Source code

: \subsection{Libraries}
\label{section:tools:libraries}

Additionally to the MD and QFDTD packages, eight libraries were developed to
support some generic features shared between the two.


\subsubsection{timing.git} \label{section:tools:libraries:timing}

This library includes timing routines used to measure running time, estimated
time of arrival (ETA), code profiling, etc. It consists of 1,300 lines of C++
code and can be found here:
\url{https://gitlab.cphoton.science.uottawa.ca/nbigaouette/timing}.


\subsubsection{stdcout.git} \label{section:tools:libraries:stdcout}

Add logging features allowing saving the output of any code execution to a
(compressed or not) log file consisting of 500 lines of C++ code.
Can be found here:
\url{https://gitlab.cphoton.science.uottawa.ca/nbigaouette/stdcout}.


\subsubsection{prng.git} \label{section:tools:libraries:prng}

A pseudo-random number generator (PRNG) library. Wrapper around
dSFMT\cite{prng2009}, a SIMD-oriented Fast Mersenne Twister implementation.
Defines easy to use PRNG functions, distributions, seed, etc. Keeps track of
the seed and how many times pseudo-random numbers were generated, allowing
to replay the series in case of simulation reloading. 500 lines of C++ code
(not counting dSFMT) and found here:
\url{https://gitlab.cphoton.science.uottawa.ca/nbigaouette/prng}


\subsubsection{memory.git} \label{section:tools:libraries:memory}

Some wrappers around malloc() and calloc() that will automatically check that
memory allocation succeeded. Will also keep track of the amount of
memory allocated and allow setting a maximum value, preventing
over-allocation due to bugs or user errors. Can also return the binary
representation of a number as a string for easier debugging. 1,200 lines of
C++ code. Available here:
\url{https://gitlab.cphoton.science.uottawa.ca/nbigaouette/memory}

# # # # #

Please return every line of the data, unaltered.

- **Reply**
Source code

: \subsection{Libraries}
\label{section:tools:libraries}

Additionally to the MD and QFDTD packages, eight libraries were developed to
support some generic features shared between the two.


\subsubsection{timing.git} \label{section:tools:libraries:timing}

This library includes timing routines used to measure running time, estimated
time of arrival (ETA), code profiling, etc. It consists of 1,300 lines of C++
code and can be found here:
\url{https://gitlab.cphoton.science.uottawa.ca/nbigaouette/timing}.


\subsubsection{stdcout.git} \label{section:tools:libraries:stdcout}

Add logging features allowing saving the output of any code execution to a
(compressed or not) log file consisting of 500 lines of C++ code.
Can be found here:
\url{https://gitlab.cphoton.science.uottawa.ca/nbigaouette/stdcout}.


\subsubsection{prng.git} \label{section:tools:libraries:prng}

A pseudo-random number generator (PRNG) library. Wrapper around
dSFMT\cite{prng2009}, a SIMD-oriented Fast Mersenne Twister implementation.
Defines easy to use PRNG functions, distributions, seed, etc. Keeps track of
the seed and how many times pseudo-random numbers were generated, allowing
to replay the series in case of simulation reloading. 500 lines of C++ code
(not counting dSFMT) and found here:
\url{https://gitlab.cphoton.science.uottawa.ca/nbigaouette/prng}


\subsubsection{memory.git} \label{section:tools:libraries:memory}

Some wrappers around malloc() and calloc() that will automatically check that
memory allocation succeeded. Will also keep track of the amount of
memory allocated and allow setting a maximum value, preventing
over-allocation due to bugs or user errors. Can also return the binary
representation of a number as a string for easier debugging. 1,200 lines of
C++ code. Available here:
\url{https://gitlab.cphoton.science.uottawa.ca/nbigaouette/memory}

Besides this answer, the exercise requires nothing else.